Traditional cumbia was (and still is) played on drums, flutes and percussion instruments of African and indigenous origins, and featured lyrics primarily in Spanish (although Creole cultures tended to mix in African and native words). The specific drums are the tambor mayor (a carved log drum with calf or goat skin stretched across the top, held between the legs and played with the hands), the tambor llamador (a smaller version of the mayor) and the tambora (a large two-headed drum played with sticks). The smaller percussion include the maracas (larger than most varieties) and the guache (a bamboo or tin tube filled with seeds). There are two specific types of ensembles that play the traditional styles: conjunto de cumbia, which contains the drums and percussion, and the conjunto de gait, which adds the indigenous cactus wood flutes known as gaitas to those same percussion instruments. (The gaitas were named by the Spanish, who thought they sounded remarkably similar to the Galician bagpipes.) One of the most important artists to actively record, perform and document this and other forms from the region is Totó la Momposina, regarded as an authority of Zambo (African-Indian) culture and quite an energetic performer, too.

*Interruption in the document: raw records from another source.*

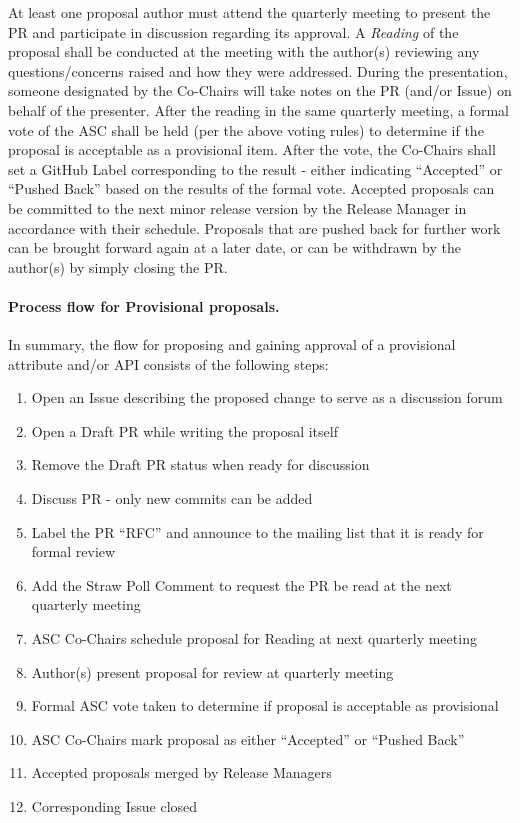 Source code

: \documentclass{article}
\providecommand{\tightlist}{%
  \setlength{\itemsep}{0pt}\setlength{\parskip}{0pt}}
\begin{document}
At least one proposal author must attend the quarterly meeting to
present the PR and participate in discussion regarding its approval. A
\textit{Reading} of the proposal shall be conducted at the meeting with the
author(s) reviewing any questions/concerns raised and how they were
addressed. During the presentation, someone designated by the Co-Chairs
will take notes on the PR (and/or Issue) on behalf of the presenter. 
After the reading in the same quarterly meeting, a formal vote of 
the ASC shall be held (per the above voting rules) to determine if
the proposal is acceptable as a provisional item. 
After the vote, the Co-Chairs shall set a GitHub Label corresponding to the
result - either indicating ``Accepted'' or ``Pushed Back'' based on the
results of the formal vote. Accepted proposals can be
committed to the next minor release version by the Release Manager in
accordance with their schedule. Proposals that are pushed back for
further work can be brought forward again at a later date, or can be
withdrawn by the author(s) by simply closing the PR.

\hypertarget{process-flow-for-provisional-proposals}{%
\paragraph{Process flow for Provisional
proposals.}\label{process-flow-for-provisional-proposals}}

In summary, the flow for proposing and gaining approval of a provisional
attribute and/or API consists of the following steps:

\begin{enumerate}
\def\labelenumi{\arabic{enumi}.}
\tightlist
\item
  Open an Issue describing the proposed change to serve as a discussion
  forum
\item
  Open a Draft PR while writing the proposal itself
\item
  Remove the Draft PR status when ready for discussion
\item
  Discuss PR - only new commits can be added
\item
  Label the PR ``RFC'' and announce to the mailing list that it is ready
  for formal review
\item
  Add the Straw Poll Comment to request the PR be read at the
  next quarterly meeting
\item
  ASC Co-Chairs schedule proposal for Reading at next quarterly
  meeting
\item
  Author(s) present proposal for review at quarterly meeting
\item
  Formal ASC vote taken to determine if proposal is acceptable as  provisional 
\item
  ASC Co-Chairs mark proposal as either ``Accepted'' or ``Pushed Back''
\item
  Accepted proposals merged by Release Managers
\item
  Corresponding Issue closed
\end{enumerate}
\end{document}
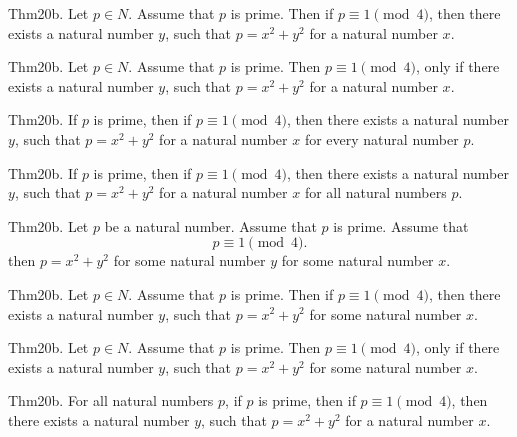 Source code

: \documentclass{article}
\begin{document}
Thm20b. Let $p \in N$. Assume that $p$ is prime. Then if $p \equiv 1 \pmod{ 4}$, then there exists a natural number $y$, such that $p = x ^{ 2}+ y ^{ 2}$ for a natural number $x$.

Thm20b. Let $p \in N$. Assume that $p$ is prime. Then $p \equiv 1 \pmod{ 4}$, only if there exists a natural number $y$, such that $p = x ^{ 2}+ y ^{ 2}$ for a natural number $x$.

Thm20b. If $p$ is prime, then if $p \equiv 1 \pmod{ 4}$, then there exists a natural number $y$, such that $p = x ^{ 2}+ y ^{ 2}$ for a natural number $x$ for every natural number $p$.

Thm20b. If $p$ is prime, then if $p \equiv 1 \pmod{ 4}$, then there exists a natural number $y$, such that $p = x ^{ 2}+ y ^{ 2}$ for a natural number $x$ for all natural numbers $p$.

Thm20b. Let $p$ be a natural number. Assume that $p$ is prime. Assume that $$p \equiv 1 \pmod{ 4}.$$ then $p = x ^{ 2}+ y ^{ 2}$ for some natural number $y$ for some natural number $x$.

Thm20b. Let $p \in N$. Assume that $p$ is prime. Then if $p \equiv 1 \pmod{ 4}$, then there exists a natural number $y$, such that $p = x ^{ 2}+ y ^{ 2}$ for some natural number $x$.

Thm20b. Let $p \in N$. Assume that $p$ is prime. Then $p \equiv 1 \pmod{ 4}$, only if there exists a natural number $y$, such that $p = x ^{ 2}+ y ^{ 2}$ for some natural number $x$.

Thm20b. For all natural numbers $p$, if $p$ is prime, then if $p \equiv 1 \pmod{ 4}$, then there exists a natural number $y$, such that $p = x ^{ 2}+ y ^{ 2}$ for a natural number $x$.
\end{document}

As cumbia's popularity spread to the urban areas of Colombia, musicians began to adapt a more modern type of instrumentation and also simplified the rhythm, reducing the number of drums in these new groups. With the popularity of Cuban and other Latin American music being played on the radio and in the dancehalls, orchestras with horns, piano, bass and drums developed the cumbia into a much simpler, more homogenized version, catering to middle class tastes. By the 1950s and '60s, cumbias were widely recorded not only in South America but in Central America and Mexico as well, giving the style a new adopted home; in countries such as El Salvador and Nicaragua, cumbia is as prominent as the local music, and sometimes even more so. While in Mexico, cumbia evolved and took on an entirely new, Mexican identity bearing little resemblence to the original Colombian form.